E a volta provavelmente (apenas um palpite) se dará com a primeira das três tracks do EP, “What’s Next”. A faixa é a surfada de Drake nessa onda mais espacial, com sintetizadores que lembram um video-game antigo que tanto tem feito sucesso no trap recentemente; basicamente, um “Pi’erre Bourne type beat”, que nesse caso é bem feito, mas a repetição do loop acaba cansando no fim. Além da sonoridade popular, a música tem todas as marcas de um hit atual: um refrão chiclete, um flow animado e com um bom nível de energia e algumas punchlines que hora entram (I’m on the hot one hundo, numero uno/ This one ain’t come with a bundle), hora não (He thought he was sick, now we wipin’ his nose). A track, com tudo isso, é boa, com dois bons versos que terminam se ligando ao refrão em que Drake responde uma dúvida do público: ele transa.

Well, summer, all I did was rest, okay?
And New Year’s, all I did was stretch, okay?
And Valentine’s Day, I had sex, okay?
We’ll see what’s ’bout to happen next, okay?

Logo depois vem a melhor do trio: “Wants And Needs”. Drake abre a track rimando surpreendentemente bem, num flow forte com rimas internas antes do drop do beat; após isso a energia poderia ser maior mas Drake compensa pela bela escrita, entregando diversos quotables. O verso é sucedido por um bom refrão, que segue uma boa progressão e ideia, além de ser pegajoso. A track traz no segundo verso Lil Baby roubando a cena, após um início lento de verso, o MC pega fogo e entrega um de seus melhores versos até hoje, esbanjando uma técnica de escrita e um flow excelentes, dominando a track. A bateria seca deixa os loops tomarem conta de um beat mais discreto, o que dá o espaço para os MCs brilharem, principalmente o convidado.

I lost a Ferrari, Las Vegas, Nevada
I woke up the followin’ day and went harder
I’m crackin’ my shell now, they see that I’m smarter
I gotta get money, I love to get charter
I gave her four Birkins and one’s for her daughter
I can’t let ’em down, walk around with my guard up
I’m screamin’ out “YOLO,” yeah, that’s still the motto
I know I be on some shit that they ain’t thought of

O pacote é fechado por “Lemon Pepper Freestyle”, que fica em duas caixas conhecidas aos entusiastas do catálogo de Drake: a faixa introspectiva, onde ele atualiza o público sobre o que tem feito (geralmente seus eventos de luxo e como tem passado a vida de extremo sucesso), dessa vez com destaque para sua paternidade; e o feat com Rick Ross, onde cada um dá seu verso falando sobre suas riquezas sobre um beat mais classudo, com um sample cantado.
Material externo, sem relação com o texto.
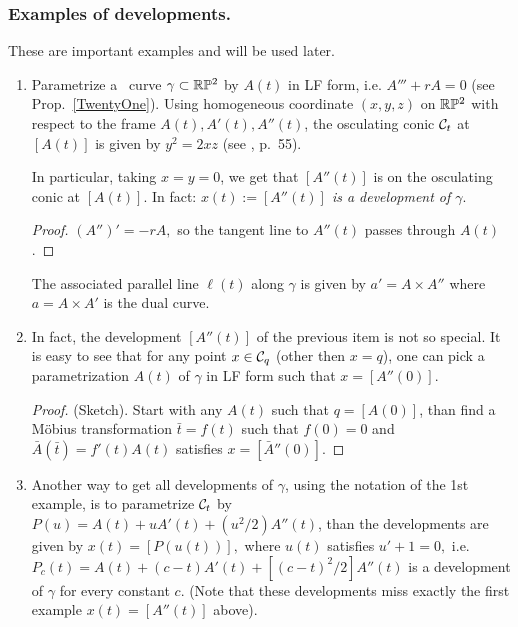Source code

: \subsubsection{Examples of developments.} \label{examples}
 
These are important examples and will be used later.


\begin{enumerate}[leftmargin=18pt,label=(\arabic*)]\setlength\itemsep{5pt}
\item    Parametrize  a \lc\ curve $\gamma\subset\mathbb{R}\mathbb{P}^2$ by $A(t)$   in LF form, i.e. $A'''+rA=0$ (see Prop.~\ref{TwentyOne}). Using  homogeneous coordinate $(x,y,z)$ on $\mathbb{R}\mathbb{P}^2$  with respect to the frame $A(t),A'(t),A''(t)$, the osculating conic  $\mathcal{C}_t$ at  $[A(t)]$    is given by 
$y^2=2xz$  (see \cite{Cbook}, p.~55). 

In particular, taking  $x=y=0$, we get that  
$[A''(t)]$  is on the osculating conic at $[A(t)]$. In   fact:  {\em $ x(t):=[A''(t)]$
is  a  development of $\gamma$}. 

\begin{proof}  $(A'')' =-r A,$ so the tangent line to $A''(t)$ passes through $A(t)$. \end{proof}

The associated parallel line $\ell(t)$ along $\gamma$ is given by $a'=A\times A''$ where  $a=A\times A'$ is the dual curve. 


\item  In fact, the development $[A''(t)]$ of the previous item is not so special. It is easy to see that for any point $x\in\mathcal{C}_q$ (other then $x=q$), one can   pick a parametrization   $A(t)$ of $\gamma$ in LF form such that $x=[A''(0)]$. 

\begin{proof} (Sketch).  Start with any $A(t)$ such that $q=[A(0)]$, than find a M\"obius transformation $\bar t=f(t)$ such that $f(0)=0$ and  $\bar A(\bar t)=f'(t)A(t)$ satisfies $x=[\bar A''(0)].$\end{proof}

\item    Another way to get all  developments of $\gamma$, using the notation of the 1st example,  is to parametrize $\mathcal{C}_t$ by $P(u)=A(t)+uA'(t)+(u^2/2)A''(t)$, than the developments are given by $x(t)=[P(u(t))], $ where  $u(t)$ satisfies $u'+1=0,$ i.e. $P_c(t)=A(t)+(c-t)A'(t)+[(c-t)^2/2]A''(t) $ is a  development of $\gamma$ for every  constant $c$. (Note that these developments miss exactly the first example $x(t)=[A''(t)]$ above). 


\end{enumerate}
Aqui o sample é realmente muito bom, mas a faixa, ao tentar entregar os dois lados, acaba se prolongando demais. Drake, tomando o mic por quase 5 minutos, sem muita variação de energia ou flow, acaba tornando a canção monótona demais, apesar de suas linhas serem interessantes e bem escritas; o bom verso de Ross, ao ter menos de 1:30 no começo da canção, acaba ficando para trás pelo exagero do dono da track. A faixa, que não é ruim, seria beneficiada pelo corte do convidado ou por um verso mais enxuto do anfitrião.
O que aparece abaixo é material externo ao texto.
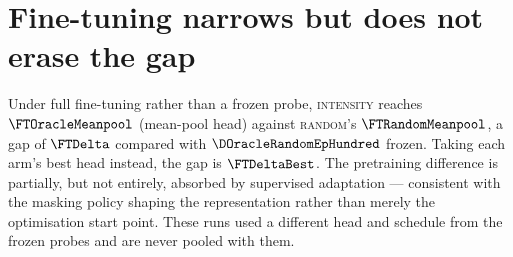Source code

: \section{Fine-tuning narrows but does not erase the gap}

Under full fine-tuning rather than a frozen probe, \textsc{intensity} reaches
$\FTOracleMeanpool$ (mean-pool head) against \textsc{random}'s
$\FTRandomMeanpool$, a gap of $\FTDelta$ compared with $\DOracleRandomEpHundred$
frozen. Taking each arm's best head instead, the gap is $\FTDeltaBest$. The
pretraining difference is partially, but not entirely, absorbed by supervised
adaptation --- consistent with the masking policy shaping the representation
rather than merely the optimisation start point. These runs used a different
head and schedule from the frozen probes and are never pooled with them.

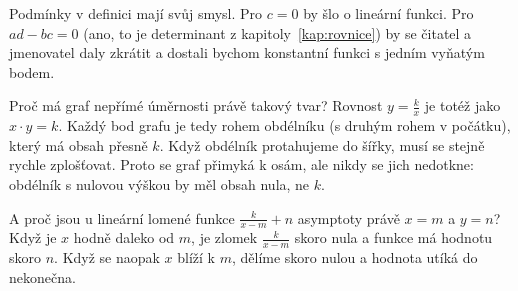 Podmínky v definici mají svůj smysl. Pro $c = 0$ by šlo o lineární funkci. Pro $ad - bc = 0$ (ano, to je determinant z kapitoly~\ref{kap:rovnice}) by se čitatel a jmenovatel daly zkrátit a dostali bychom konstantní funkci s jedním vyňatým bodem.

Proč má graf nepřímé úměrnosti právě takový tvar? Rovnost $y = \frac{k}{x}$ je totéž jako $x\cdot y = k$. Každý bod grafu je tedy rohem obdélníku (s druhým rohem v počátku), který má obsah přesně $k$. Když obdélník protahujeme do šířky, musí se stejně rychle zplošťovat. Proto se graf přimyká k osám, ale nikdy se jich nedotkne: obdélník s nulovou výškou by měl obsah nula, ne $k$.

\begin{center}
\end{center}

A proč jsou u lineární lomené funkce $\frac{k}{x - m} + n$ asymptoty právě $x = m$ a $y = n$? Když je $x$ hodně daleko od $m$, je zlomek $\frac{k}{x - m}$ skoro nula a funkce má hodnotu skoro $n$. Když se naopak $x$ blíží k $m$, dělíme skoro nulou a hodnota utíká do nekonečna.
Após anos de busca desmedida pelo sucesso, o próximo álbum de Drake é crucial para seu legado no rap, seja para destrui-lo ou se manter relevante perante seu público mais nichado. O EP é um bom sinal, sem forçar um viral e dando três boas tracks. Resta esperar o que virá, mas “Scary Hours 2” é um sinal positivo para o artista.

 

PS: O texto funciona como single review. Apesar de ser tecnicamente um EP, não funciona como um trabalho único para que receba este tipo de avaliação.